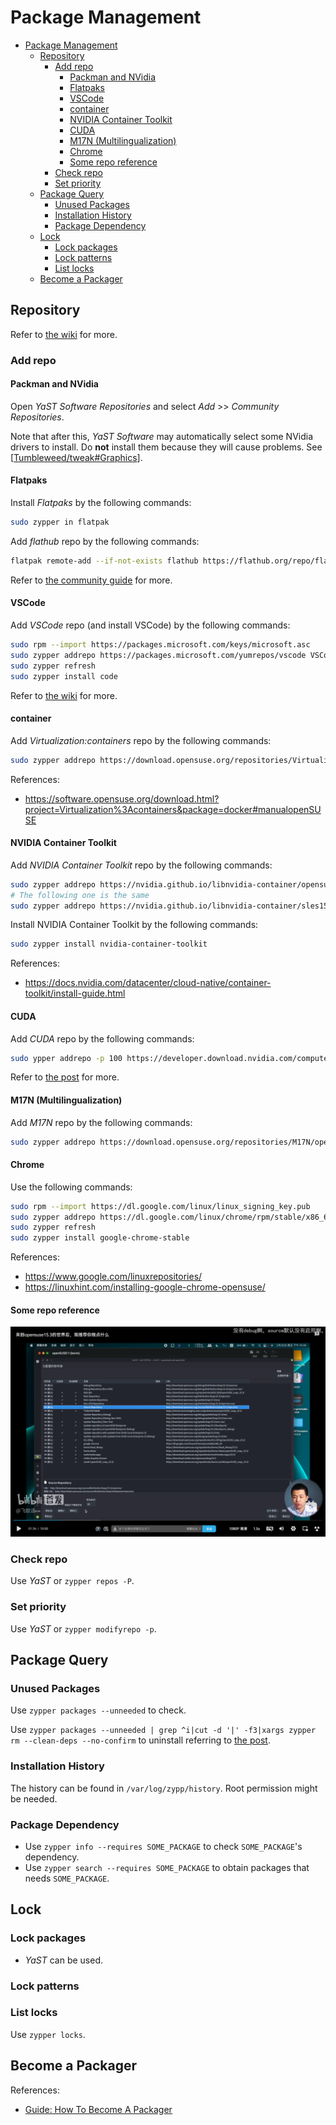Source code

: # Package Management

- [Package Management](#package-management)
    - [Repository](#repository)
        - [Add repo](#add-repo)
            - [Packman and NVidia](#packman-and-nvidia)
            - [Flatpaks](#flatpaks)
            - [VSCode](#vscode)
            - [container](#container)
            - [NVIDIA Container Toolkit](#nvidia-container-toolkit)
            - [CUDA](#cuda)
            - [M17N (Multilingualization)](#m17n-multilingualization)
            - [Chrome](#chrome)
            - [Some repo reference](#some-repo-reference)
        - [Check repo](#check-repo)
        - [Set priority](#set-priority)
    - [Package Query](#package-query)
        - [Unused Packages](#unused-packages)
        - [Installation History](#installation-history)
        - [Package Dependency](#package-dependency)
    - [Lock](#lock)
        - [Lock packages](#lock-packages)
        - [Lock patterns](#lock-patterns)
        - [List locks](#list-locks)
    - [Become a Packager](#become-a-packager)

## Repository

Refer to [the wiki]( https://en.opensuse.org/Package_repositories ) for more.

### Add repo

#### Packman and NVidia

Open *YaST Software Repositories* and select *Add* >> *Community Repositories*.

Note that after this, *YaST Software* may automatically select some NVidia drivers to install. Do **not** install them because they will cause problems. See [[Tumbleweed/tweak#Graphics]].

#### Flatpaks

Install *Flatpaks* by the following commands:

```bash
sudo zypper in flatpak

```

Add *flathub* repo by the following commands:

```bash
flatpak remote-add --if-not-exists flathub https://flathub.org/repo/flathub.flatpakrepo
```

Refer to [the community guide]( https://opensuse.github.io/openSUSE-docs-revamped-temp/best_of_post/#setup-your-tumbleweed-for-flatpaks ) for more.

#### VSCode

Add *VSCode* repo (and install VSCode) by the following commands:

```bash
sudo rpm --import https://packages.microsoft.com/keys/microsoft.asc
sudo zypper addrepo https://packages.microsoft.com/yumrepos/vscode VSCode
sudo zypper refresh
sudo zypper install code
```

Refer to [the wiki]( https://en.opensuse.org/Visual_Studio_Code#Install ) for more.

#### container

Add *Virtualization:containers* repo by the following commands:

```bash
sudo zypper addrepo https://download.opensuse.org/repositories/Virtualization:containers/openSUSE_Tumbleweed/Virtualization:containers.repo
```

References:

- https://software.opensuse.org/download.html?project=Virtualization%3Acontainers&package=docker#manualopenSUSE

#### NVIDIA Container Toolkit

Add *NVIDIA Container Toolkit* repo by the following commands:

```bash
sudo zypper addrepo https://nvidia.github.io/libnvidia-container/opensuse-leap15.1/libnvidia-container.repo
# The following one is the same
sudo zypper addrepo https://nvidia.github.io/libnvidia-container/sles15.1/libnvidia-container.repo
```

Install NVIDIA Container Toolkit by the following commands:

```bash
sudo zypper install nvidia-container-toolkit
```

References:

- https://docs.nvidia.com/datacenter/cloud-native/container-toolkit/install-guide.html

#### CUDA

Add *CUDA* repo by the following commands:

```bash
sudo ypper addrepo -p 100 https://developer.download.nvidia.com/compute/cuda/repos/opensuse15/x86_64/cuda-opensuse15.repo
```

Refer to [the post]( https://www.reddit.com/r/openSUSE/comments/gaihe9/cuda_on_tumbleweed/ ) for more.

#### M17N (Multilingualization)

Add *M17N* repo by the following commands:

```bash
sudo zypper addrepo https://download.opensuse.org/repositories/M17N/openSUSE_Tumbleweed/M17N.repo
```

#### Chrome

Use the following commands:

```bash
sudo rpm --import https://dl.google.com/linux/linux_signing_key.pub
sudo zypper addrepo https://dl.google.com/linux/chrome/rpm/stable/x86_64 Google Chrome
sudo zypper refresh
sudo zypper install google-chrome-stable
```

References:

- https://www.google.com/linuxrepositories/
- https://linuxhint.com/installing-google-chrome-opensuse/

#### Some repo reference

![repos](attachments/Screenshot%202023-02-13%20151118.png)

### Check repo

Use *YaST* or `zypper repos -P`.

### Set priority

Use *YaST* or `zypper modifyrepo -p`.

## Package Query

### Unused Packages

Use `zypper packages --unneeded` to check.

Use `zypper packages --unneeded | grep ^i|cut -d '|' -f3|xargs zypper rm --clean-deps --no-confirm` to uninstall referring to [the post]( https://forums.opensuse.org/t/cleanup-of-distribution-upgrades/152148 ).

### Installation History

The history can be found in `/var/log/zypp/history`. Root permission might be needed.

### Package Dependency

- Use `zypper info --requires SOME_PACKAGE` to check `SOME_PACKAGE`'s dependency.
- Use `zypper search --requires SOME_PACKAGE` to obtain packages that needs `SOME_PACKAGE`.

## Lock

### Lock packages

- *YaST* can be used.

### Lock patterns

### List locks

Use `zypper locks`.

## Become a Packager

References:

- [Guide: How To Become A Packager](https://www.reddit.com/r/openSUSE/comments/10rpb24/guide_how_to_become_a_packager/)

[//begin]: # "Autogenerated link references for markdown compatibility"
[Tumbleweed/tweak#Graphics]: tweak.md "openSUSE Tumbleweed Tweak"
[//end]: # "Autogenerated link references"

* Requirement
Count the lines of the material holding "github". Report the number alone.

* Written solution
3